EXTRACTED ENTRIES section start

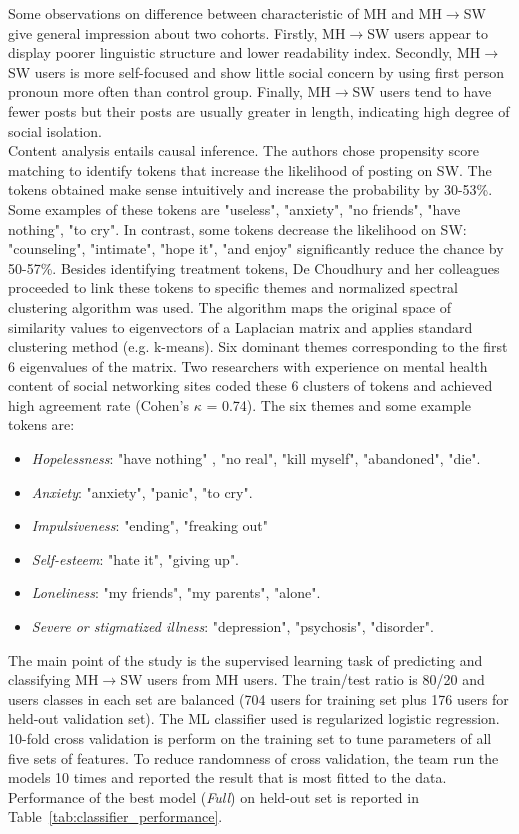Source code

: Some observations on difference between characteristic of MH and  MH$\rightarrow$SW give general impression about two cohorts. Firstly, MH$\rightarrow$SW users appear to display poorer linguistic structure and lower readability index. Secondly,  MH$\rightarrow$SW users is more self-focused and show little social concern by using first person pronoun more often than control group. Finally, MH$\rightarrow$SW users tend to have fewer posts but their posts are usually greater in length, indicating high degree of social isolation.\\
Content analysis entails causal inference. The authors chose propensity score matching to identify tokens that increase the likelihood of posting on SW. The tokens obtained make sense intuitively and increase the probability by 30-53\%. Some examples of these tokens are "useless", "anxiety", "no friends", "have nothing", "to cry". In contrast, some tokens decrease the likelihood on SW: "counseling", "intimate", "hope it", "and enjoy" significantly reduce the chance by 50-57\%. Besides identifying treatment tokens,  De Choudhury and her colleagues proceeded to link these tokens to specific themes and normalized spectral clustering algorithm was used. The algorithm maps the original space of similarity values to eigenvectors of a Laplacian matrix and applies standard clustering method (e.g. k-means). Six dominant themes corresponding to the first 6 eigenvalues of the matrix. Two researchers with experience on mental health content of social networking sites coded these 6 clusters of tokens and achieved high agreement rate (Cohen's $\kappa$ = 0.74). The six themes and some example tokens are:
\begin{itemize}
\item \textit{Hopelessness}: "have nothing" , "no real", "kill myself", "abandoned", "die".
\item \textit{Anxiety}: "anxiety", "panic", "to cry".
\item \textit{Impulsiveness}: "ending", "freaking out"
\item \textit{Self-esteem}: "hate it", "giving up".
\item \textit{Loneliness}: "my friends", "my parents", "alone".
\item \textit{Severe or stigmatized illness}: "depression", "psychosis", "disorder".
\end{itemize}
The main point of the study is the supervised learning task of predicting and classifying MH$\rightarrow$SW users from MH users. The train/test ratio is 80/20 and users classes in each set are balanced (704 users for training set plus 176 users for held-out validation set). The ML classifier used is regularized logistic regression. 10-fold cross validation is perform on the training set to tune parameters of all five sets of features. To reduce randomness of cross validation, the team run the models 10 times and reported the result that is most fitted to the data. Performance of the best model (\textit{Full}) on held-out set is reported in Table~\ref{tab:classifier_performance}.\\
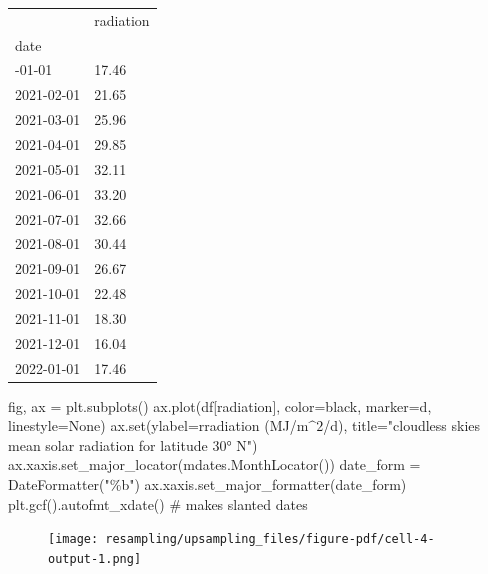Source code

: \documentclass[
  letterpaper,
  DIV=11,
  numbers=noendperiod,
  oneside]{scrreprt}
\newenvironment{Shaded}{\begin{snugshade}}{\end{snugshade}}
\newcommand{\BuiltInTok}[1]{\textcolor[rgb]{0.00,0.23,0.31}{#1}}
\newcommand{\CommentTok}[1]{\textcolor[rgb]{0.37,0.37,0.37}{#1}}
\newcommand{\NormalTok}[1]{\textcolor[rgb]{0.00,0.23,0.31}{#1}}
\newcommand{\OperatorTok}[1]{\textcolor[rgb]{0.37,0.37,0.37}{#1}}
\newcommand{\StringTok}[1]{\textcolor[rgb]{0.13,0.47,0.30}{#1}}
\newcommand{\VerbatimStringTok}[1]{\textcolor[rgb]{0.13,0.47,0.30}{#1}}
\begin{document}
\begin{longtable}[]{@{}ll@{}}
\toprule\noalign{}
& radiation \\
date & \\
\midrule\noalign{}
\endhead
\bottomrule\noalign{}
\endlastfoot
2021-01-01 & 17.46 \\
2021-02-01 & 21.65 \\
2021-03-01 & 25.96 \\
2021-04-01 & 29.85 \\
2021-05-01 & 32.11 \\
2021-06-01 & 33.20 \\
2021-07-01 & 32.66 \\
2021-08-01 & 30.44 \\
2021-09-01 & 26.67 \\
2021-10-01 & 22.48 \\
2021-11-01 & 18.30 \\
2021-12-01 & 16.04 \\
2022-01-01 & 17.46 \\
\end{longtable}

\begin{Shaded}
\begin{Highlighting}[]
\NormalTok{fig, ax }\OperatorTok{=}\NormalTok{ plt.subplots()}
\NormalTok{ax.plot(df[}\StringTok{\textquotesingle{}radiation\textquotesingle{}}\NormalTok{], color}\OperatorTok{=}\StringTok{\textquotesingle{}black\textquotesingle{}}\NormalTok{, marker}\OperatorTok{=}\StringTok{\textquotesingle{}d\textquotesingle{}}\NormalTok{, linestyle}\OperatorTok{=}\StringTok{\textquotesingle{}None\textquotesingle{}}\NormalTok{)}
\NormalTok{ax.}\BuiltInTok{set}\NormalTok{(ylabel}\OperatorTok{=}\VerbatimStringTok{r\textquotesingle{}radiation (MJ/m$\^{}2$/d)\textquotesingle{}}\NormalTok{,}
\NormalTok{       title}\OperatorTok{=}\StringTok{"cloudless skies mean solar radiation for latitude 30° N"}\NormalTok{)}
\NormalTok{ax.xaxis.set\_major\_locator(mdates.MonthLocator())}
\NormalTok{date\_form }\OperatorTok{=}\NormalTok{ DateFormatter(}\StringTok{"\%b"}\NormalTok{)}
\NormalTok{ax.xaxis.set\_major\_formatter(date\_form)}
\NormalTok{plt.gcf().autofmt\_xdate()  }\CommentTok{\# makes slanted dates}
\end{Highlighting}
\end{Shaded}

\begin{figure}[H]

{\centering \texttt{[image: resampling/upsampling\_files/figure-pdf/cell-4-output-1.png]}

}

\end{figure}
\end{document}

EXTRACTED ENTRIES section end

» **ASSIGNED TASK**: Print exactly the first line of the entries and every line after it through the one that contains "of social isolation.\\", leaving the pictures out.

» **EXERCISE SOLUTION**:
Source code

: Some observations on difference between characteristic of MH and  MH$\rightarrow$SW give general impression about two cohorts. Firstly, MH$\rightarrow$SW users appear to display poorer linguistic structure and lower readability index. Secondly,  MH$\rightarrow$SW users is more self-focused and show little social concern by using first person pronoun more often than control group. Finally, MH$\rightarrow$SW users tend to have fewer posts but their posts are usually greater in length, indicating high degree of social isolation.\\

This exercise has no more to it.